(Document images with source code)

- - - - -

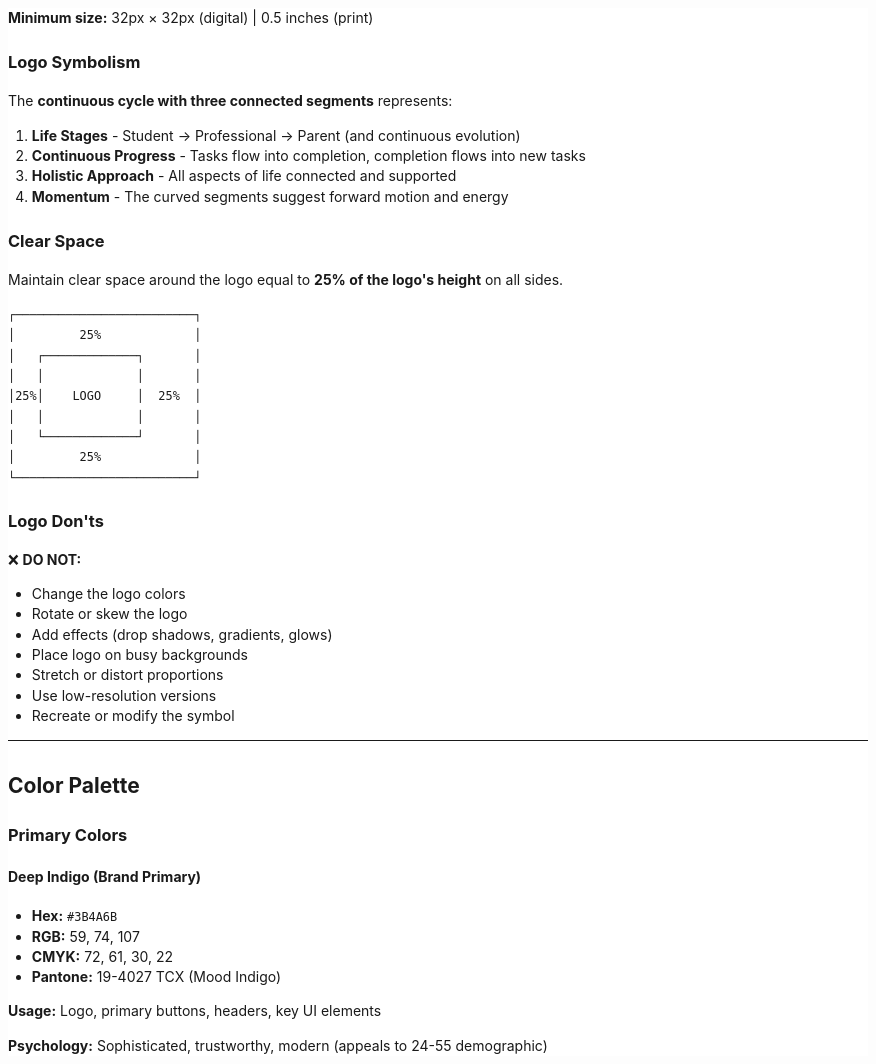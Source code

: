 **Minimum size:** 32px × 32px (digital) | 0.5 inches (print)

### Logo Symbolism

The **continuous cycle with three connected segments** represents:

1. **Life Stages** - Student → Professional → Parent (and continuous evolution)
2. **Continuous Progress** - Tasks flow into completion, completion flows into new tasks
3. **Holistic Approach** - All aspects of life connected and supported
4. **Momentum** - The curved segments suggest forward motion and energy

### Clear Space

Maintain clear space around the logo equal to **25% of the logo's height** on all sides.

```
┌─────────────────────────┐
│         25%             │
│   ┌─────────────┐       │
│   │             │       │
│25%│    LOGO     │  25%  │
│   │             │       │
│   └─────────────┘       │
│         25%             │
└─────────────────────────┘
```

### Logo Don'ts

❌ **DO NOT:**
- Change the logo colors
- Rotate or skew the logo
- Add effects (drop shadows, gradients, glows)
- Place logo on busy backgrounds
- Stretch or distort proportions
- Use low-resolution versions
- Recreate or modify the symbol

---

## Color Palette

### Primary Colors

#### Deep Indigo (Brand Primary)
- **Hex:** `#3B4A6B`
- **RGB:** 59, 74, 107
- **CMYK:** 72, 61, 30, 22
- **Pantone:** 19-4027 TCX (Mood Indigo)

**Usage:** Logo, primary buttons, headers, key UI elements

**Psychology:** Sophisticated, trustworthy, modern (appeals to 24-55 demographic)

- - - - -

◆ DIRECTIONS FOR THIS TASK: Give back all of the entries verbatim, but without pictures.

◆ RESULT:
Source code

: **Minimum size:** 32px × 32px (digital) | 0.5 inches (print)

### Logo Symbolism

The **continuous cycle with three connected segments** represents:

1. **Life Stages** - Student → Professional → Parent (and continuous evolution)
2. **Continuous Progress** - Tasks flow into completion, completion flows into new tasks
3. **Holistic Approach** - All aspects of life connected and supported
4. **Momentum** - The curved segments suggest forward motion and energy

### Clear Space

Maintain clear space around the logo equal to **25% of the logo's height** on all sides.

```
┌─────────────────────────┐
│         25%             │
│   ┌─────────────┐       │
│   │             │       │
│25%│    LOGO     │  25%  │
│   │             │       │
│   └─────────────┘       │
│         25%             │
└─────────────────────────┘
```

### Logo Don'ts

❌ **DO NOT:**
- Change the logo colors
- Rotate or skew the logo
- Add effects (drop shadows, gradients, glows)
- Place logo on busy backgrounds
- Stretch or distort proportions
- Use low-resolution versions
- Recreate or modify the symbol

---

## Color Palette

### Primary Colors

#### Deep Indigo (Brand Primary)
- **Hex:** `#3B4A6B`
- **RGB:** 59, 74, 107
- **CMYK:** 72, 61, 30, 22
- **Pantone:** 19-4027 TCX (Mood Indigo)

**Usage:** Logo, primary buttons, headers, key UI elements

**Psychology:** Sophisticated, trustworthy, modern (appeals to 24-55 demographic)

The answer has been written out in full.